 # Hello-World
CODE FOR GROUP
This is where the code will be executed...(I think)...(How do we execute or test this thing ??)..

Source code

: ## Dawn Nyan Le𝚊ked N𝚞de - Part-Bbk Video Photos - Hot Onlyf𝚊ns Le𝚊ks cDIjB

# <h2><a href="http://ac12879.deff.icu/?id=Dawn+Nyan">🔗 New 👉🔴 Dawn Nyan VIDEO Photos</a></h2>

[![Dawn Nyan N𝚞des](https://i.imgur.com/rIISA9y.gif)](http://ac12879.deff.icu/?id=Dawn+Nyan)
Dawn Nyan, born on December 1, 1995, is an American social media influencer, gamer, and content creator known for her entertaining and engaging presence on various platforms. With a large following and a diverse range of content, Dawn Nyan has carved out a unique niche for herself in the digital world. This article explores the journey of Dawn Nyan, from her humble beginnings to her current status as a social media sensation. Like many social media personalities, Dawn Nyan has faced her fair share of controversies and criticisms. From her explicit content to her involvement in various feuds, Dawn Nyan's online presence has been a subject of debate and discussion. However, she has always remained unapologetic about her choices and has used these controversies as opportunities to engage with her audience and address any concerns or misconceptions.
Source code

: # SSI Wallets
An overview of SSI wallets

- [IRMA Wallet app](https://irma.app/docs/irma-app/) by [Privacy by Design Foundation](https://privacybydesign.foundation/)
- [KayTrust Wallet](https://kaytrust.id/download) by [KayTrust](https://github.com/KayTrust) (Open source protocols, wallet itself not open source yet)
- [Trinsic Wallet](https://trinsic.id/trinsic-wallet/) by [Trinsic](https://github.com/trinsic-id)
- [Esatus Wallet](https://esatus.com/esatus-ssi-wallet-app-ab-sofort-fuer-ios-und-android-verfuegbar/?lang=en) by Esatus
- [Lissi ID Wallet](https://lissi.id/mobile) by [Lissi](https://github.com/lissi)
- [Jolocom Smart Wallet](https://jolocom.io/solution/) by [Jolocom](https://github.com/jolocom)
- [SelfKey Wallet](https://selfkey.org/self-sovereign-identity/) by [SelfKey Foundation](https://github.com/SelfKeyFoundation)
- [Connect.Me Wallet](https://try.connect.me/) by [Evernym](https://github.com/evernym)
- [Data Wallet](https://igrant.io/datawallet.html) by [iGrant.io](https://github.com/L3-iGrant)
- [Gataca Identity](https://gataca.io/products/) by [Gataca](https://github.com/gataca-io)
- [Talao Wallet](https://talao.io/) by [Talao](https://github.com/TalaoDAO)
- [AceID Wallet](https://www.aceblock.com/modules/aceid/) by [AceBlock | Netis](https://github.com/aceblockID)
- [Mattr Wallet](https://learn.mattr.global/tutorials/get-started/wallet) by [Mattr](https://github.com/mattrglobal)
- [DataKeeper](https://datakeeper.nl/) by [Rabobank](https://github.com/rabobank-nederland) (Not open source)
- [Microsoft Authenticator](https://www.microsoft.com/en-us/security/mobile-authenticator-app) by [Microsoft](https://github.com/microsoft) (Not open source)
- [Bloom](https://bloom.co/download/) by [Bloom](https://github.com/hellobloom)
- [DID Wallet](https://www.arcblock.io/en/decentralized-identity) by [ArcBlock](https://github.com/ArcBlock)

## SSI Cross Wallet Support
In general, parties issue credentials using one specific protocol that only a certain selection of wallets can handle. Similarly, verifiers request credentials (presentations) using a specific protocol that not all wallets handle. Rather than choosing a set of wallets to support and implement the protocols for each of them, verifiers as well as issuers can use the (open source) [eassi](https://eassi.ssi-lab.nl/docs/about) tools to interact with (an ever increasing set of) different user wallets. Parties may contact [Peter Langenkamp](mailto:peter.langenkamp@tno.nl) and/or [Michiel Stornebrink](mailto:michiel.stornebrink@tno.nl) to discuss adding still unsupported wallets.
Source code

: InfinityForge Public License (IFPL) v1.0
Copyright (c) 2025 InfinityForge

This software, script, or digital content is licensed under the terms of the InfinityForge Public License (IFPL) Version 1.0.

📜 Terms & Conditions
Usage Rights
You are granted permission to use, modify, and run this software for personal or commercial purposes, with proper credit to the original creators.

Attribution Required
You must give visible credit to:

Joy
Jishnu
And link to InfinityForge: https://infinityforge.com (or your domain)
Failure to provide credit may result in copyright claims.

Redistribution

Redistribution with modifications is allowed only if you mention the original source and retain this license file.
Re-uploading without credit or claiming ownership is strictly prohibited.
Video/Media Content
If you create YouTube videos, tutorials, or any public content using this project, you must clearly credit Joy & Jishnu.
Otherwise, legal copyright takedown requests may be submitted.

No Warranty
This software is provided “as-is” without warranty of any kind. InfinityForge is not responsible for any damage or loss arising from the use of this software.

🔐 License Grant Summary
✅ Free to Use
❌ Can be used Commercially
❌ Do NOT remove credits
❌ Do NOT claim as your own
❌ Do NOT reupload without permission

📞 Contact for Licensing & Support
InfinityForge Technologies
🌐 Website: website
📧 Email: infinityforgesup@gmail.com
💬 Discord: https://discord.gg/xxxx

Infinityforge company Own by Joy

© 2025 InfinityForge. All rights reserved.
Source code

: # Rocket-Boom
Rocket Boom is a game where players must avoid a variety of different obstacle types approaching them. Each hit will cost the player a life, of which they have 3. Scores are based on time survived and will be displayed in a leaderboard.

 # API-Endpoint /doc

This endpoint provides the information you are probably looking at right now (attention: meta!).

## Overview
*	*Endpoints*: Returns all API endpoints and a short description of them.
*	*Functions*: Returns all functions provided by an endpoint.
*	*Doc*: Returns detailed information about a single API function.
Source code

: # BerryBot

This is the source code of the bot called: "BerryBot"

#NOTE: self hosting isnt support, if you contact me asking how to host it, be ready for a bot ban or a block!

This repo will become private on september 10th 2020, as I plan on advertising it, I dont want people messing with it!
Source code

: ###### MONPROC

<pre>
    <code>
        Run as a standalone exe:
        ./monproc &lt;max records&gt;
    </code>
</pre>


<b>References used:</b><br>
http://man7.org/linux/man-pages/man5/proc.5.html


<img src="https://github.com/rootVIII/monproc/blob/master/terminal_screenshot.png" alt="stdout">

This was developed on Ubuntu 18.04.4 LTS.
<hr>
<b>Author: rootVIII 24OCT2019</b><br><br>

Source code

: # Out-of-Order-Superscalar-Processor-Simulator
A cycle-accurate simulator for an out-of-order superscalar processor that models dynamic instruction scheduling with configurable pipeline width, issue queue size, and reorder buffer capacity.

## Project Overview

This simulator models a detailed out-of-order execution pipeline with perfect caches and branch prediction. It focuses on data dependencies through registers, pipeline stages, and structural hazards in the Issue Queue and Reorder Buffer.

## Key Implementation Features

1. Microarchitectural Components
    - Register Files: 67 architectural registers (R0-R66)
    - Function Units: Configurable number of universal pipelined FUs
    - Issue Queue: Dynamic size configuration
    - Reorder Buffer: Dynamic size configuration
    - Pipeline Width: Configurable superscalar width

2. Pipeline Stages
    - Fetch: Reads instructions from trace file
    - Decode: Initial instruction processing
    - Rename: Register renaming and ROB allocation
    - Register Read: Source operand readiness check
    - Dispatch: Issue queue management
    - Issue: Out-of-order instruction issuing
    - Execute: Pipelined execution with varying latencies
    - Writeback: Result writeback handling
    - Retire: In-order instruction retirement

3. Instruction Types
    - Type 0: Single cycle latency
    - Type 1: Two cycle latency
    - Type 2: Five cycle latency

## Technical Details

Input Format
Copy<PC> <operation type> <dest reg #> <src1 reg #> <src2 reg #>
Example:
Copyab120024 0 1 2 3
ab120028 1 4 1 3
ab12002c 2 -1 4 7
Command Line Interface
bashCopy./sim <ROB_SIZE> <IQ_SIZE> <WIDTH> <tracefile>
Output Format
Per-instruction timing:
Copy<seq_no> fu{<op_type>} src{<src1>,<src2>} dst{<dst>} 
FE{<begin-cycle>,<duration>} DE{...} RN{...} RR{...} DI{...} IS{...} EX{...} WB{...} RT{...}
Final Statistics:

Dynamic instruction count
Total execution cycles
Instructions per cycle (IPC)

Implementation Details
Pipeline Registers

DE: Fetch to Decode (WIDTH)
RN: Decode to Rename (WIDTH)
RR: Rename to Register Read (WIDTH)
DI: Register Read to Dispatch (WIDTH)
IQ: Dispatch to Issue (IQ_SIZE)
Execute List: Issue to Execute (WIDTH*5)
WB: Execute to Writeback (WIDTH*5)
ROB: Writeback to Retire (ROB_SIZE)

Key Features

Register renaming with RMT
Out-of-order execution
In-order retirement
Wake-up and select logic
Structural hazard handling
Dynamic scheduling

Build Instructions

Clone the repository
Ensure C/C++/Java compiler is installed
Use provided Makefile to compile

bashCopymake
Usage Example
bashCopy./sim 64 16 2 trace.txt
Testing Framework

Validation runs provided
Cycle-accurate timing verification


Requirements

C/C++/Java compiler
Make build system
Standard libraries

**Task details**
Check the data for the word "IFPL" and pull out the lines that have it.

**Response to the task**
: InfinityForge Public License (IFPL) v1.0
This software, script, or digital content is licensed under the terms of the InfinityForge Public License (IFPL) Version 1.0.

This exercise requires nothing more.